D'abord commandant de la garde nationale de Dole (Jura) puis capitaine de l'armée du Rhin en 1792, Malet a gagné ses galons de général de brigade en 1799. D'origine noble, il n'en est pas mois un farouche républicain. Il s'oppose au coup d'État de Bonaparte et à l'instauration de l'Empire, ce qui lui vaut d'être emprisonné en 1807 puis en 1808, avant d'être interné dans une maison de santé, pour cause d'instabilité psychique.
C'est alors que s'étant échappé avec deux comparses, il se présente en uniforme à la caserne de la garde nationale Popincourt en annonçant la mort de l'empereur. Les soldats et les officiers ne se montrent pas surpris outre-mesure.
Cinq compagnies suivent le général à la prison de la Force, dans le quartier du Marais, au centre de Paris.
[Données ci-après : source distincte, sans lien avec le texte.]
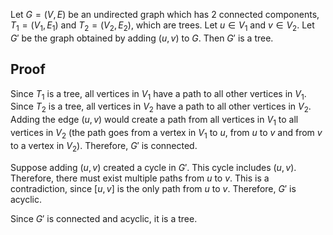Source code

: Let $G = (V, E)$ be an undirected graph which has 2 connected components,
$T_1 = (V_1, E_1)$ and $T_2 = (V_2, E_2)$, which are trees.
Let $u \in V_1$ and $v \in V_2$.
Let $G'$ be the graph obtained by adding $(u, v)$ to $G$.
Then $G'$ is a tree.

## Proof

Since $T_1$ is a tree, all vertices in $V_1$ have a path to all other vertices in $V_1$.
Since $T_2$ is a tree, all vertices in $V_2$ have a path to all other vertices in $V_2$.
Adding the edge $(u, v)$ would create a path from all vertices in $V_1$ to all vertices in $V_2$
(the path goes from a vertex in $V_1$ to $u$, from $u$ to $v$ and from $v$ to a vertex in $V_2$).
Therefore, $G'$ is connected.

Suppose adding $(u, v)$ created a cycle in $G'$.
This cycle includes $(u, v)$. Therefore, there must exist multiple paths from $u$ to $v$.
This is a contradiction, since $[u, v]$ is the only path from $u$ to $v$.
Therefore, $G'$ is acyclic.

Since $G'$ is connected and acyclic, it is a tree.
Là, Malet fait libérer deux généraux, Lahorie et Guidal, qui, sans trop comprendre ce qui leur arrive, comprennent que l'Empereur est mort et qu'il faut un nouveau gouvernement à la France ; républicain, cela va sans dire.
Au petit matin, les comparses arrêtent au saut du lit le préfet de police Pasquier, le ministre de l'Intérieur Savary et le chef de la police secrète Desmarets. Ils les conduisent à la Force.
Le préfet du département de la Seine Frochot ouvre une salle de l'Hôtel de Ville pour la réunion du futur gouvernement provisoire. Dans le même temps, le général Malet transmet aux garnisons des Minimes et de la Courtille l'ordre d'occuper les différents centres du pouvoir (Palais-Royal, Sénat, Banque de France...). À 9h45, il est déjà maître de la plus grande partie de la capitale.
C'est alors que la situation bascule. À l'état-major de la place Vendôme, le général Hulin, ancien « héros » de la prise de la Bastille, devine la conspiration. Il ne se démonte pas quand Malet en personne vient l'arrêter. Comme il a le culot de demander à voir des ordres écrits, Malet panique, sort son pistolet et tire sur Hulin, le blessant à la gorge.
Malet est en définitive arrêté et la conspiration échoue sitôt commencée, laissant les troupes de Paris dans l'expectative. Outre Malet, Lahorie et Guidal, onze officiers sont déférés devant une cour martiale et fusillés dès le 29 octobre 1812. Ils s'étaient engagés dans l'aventure en toute bonne foi, croyant sincèrement à la mort de l'empereur.
Au président de la cour qui lui avait demandé le nom de ses complices, Malet avait répondu avec panache : « La France entière, et vous-même, si j'avais réussi ».
Les dignitaires du régime, tels l'archichancelier Cambacérès et le ministre de la police Savary, se hâtent d'en finir avant le retour de l'empereur, dont ils craignent à juste titre la colère.
En dépit de son échec, la conspiration révèle la fragilité du régime. Et l'empereur, averti dès le 6 novembre, peut constater avec affliction que nul n'a songé que son fils, le roi de Rome devait normalement lui succéder à l'annonce de sa mort, bien qu'âgé d'à peine un an.
À son retour précipité de Russie, Napoléon ne cache pas sa colère : « Eh bien ! Messieurs, vous prétendez et vous dites avoir fini votre révolution ! Vous me croyiez mort, dites-vous, et je n'ai rien à dire à cela. Mais le roi de Rome ! Vos serments ! Vos principes ! Vos doctrines Vous me faites frémir pour l'avenir ! ».
Le préfet Frochot, simplement mis à pied, a le mot de la fin : « Ce diable de roi de Rome : on n'y pense jamais ».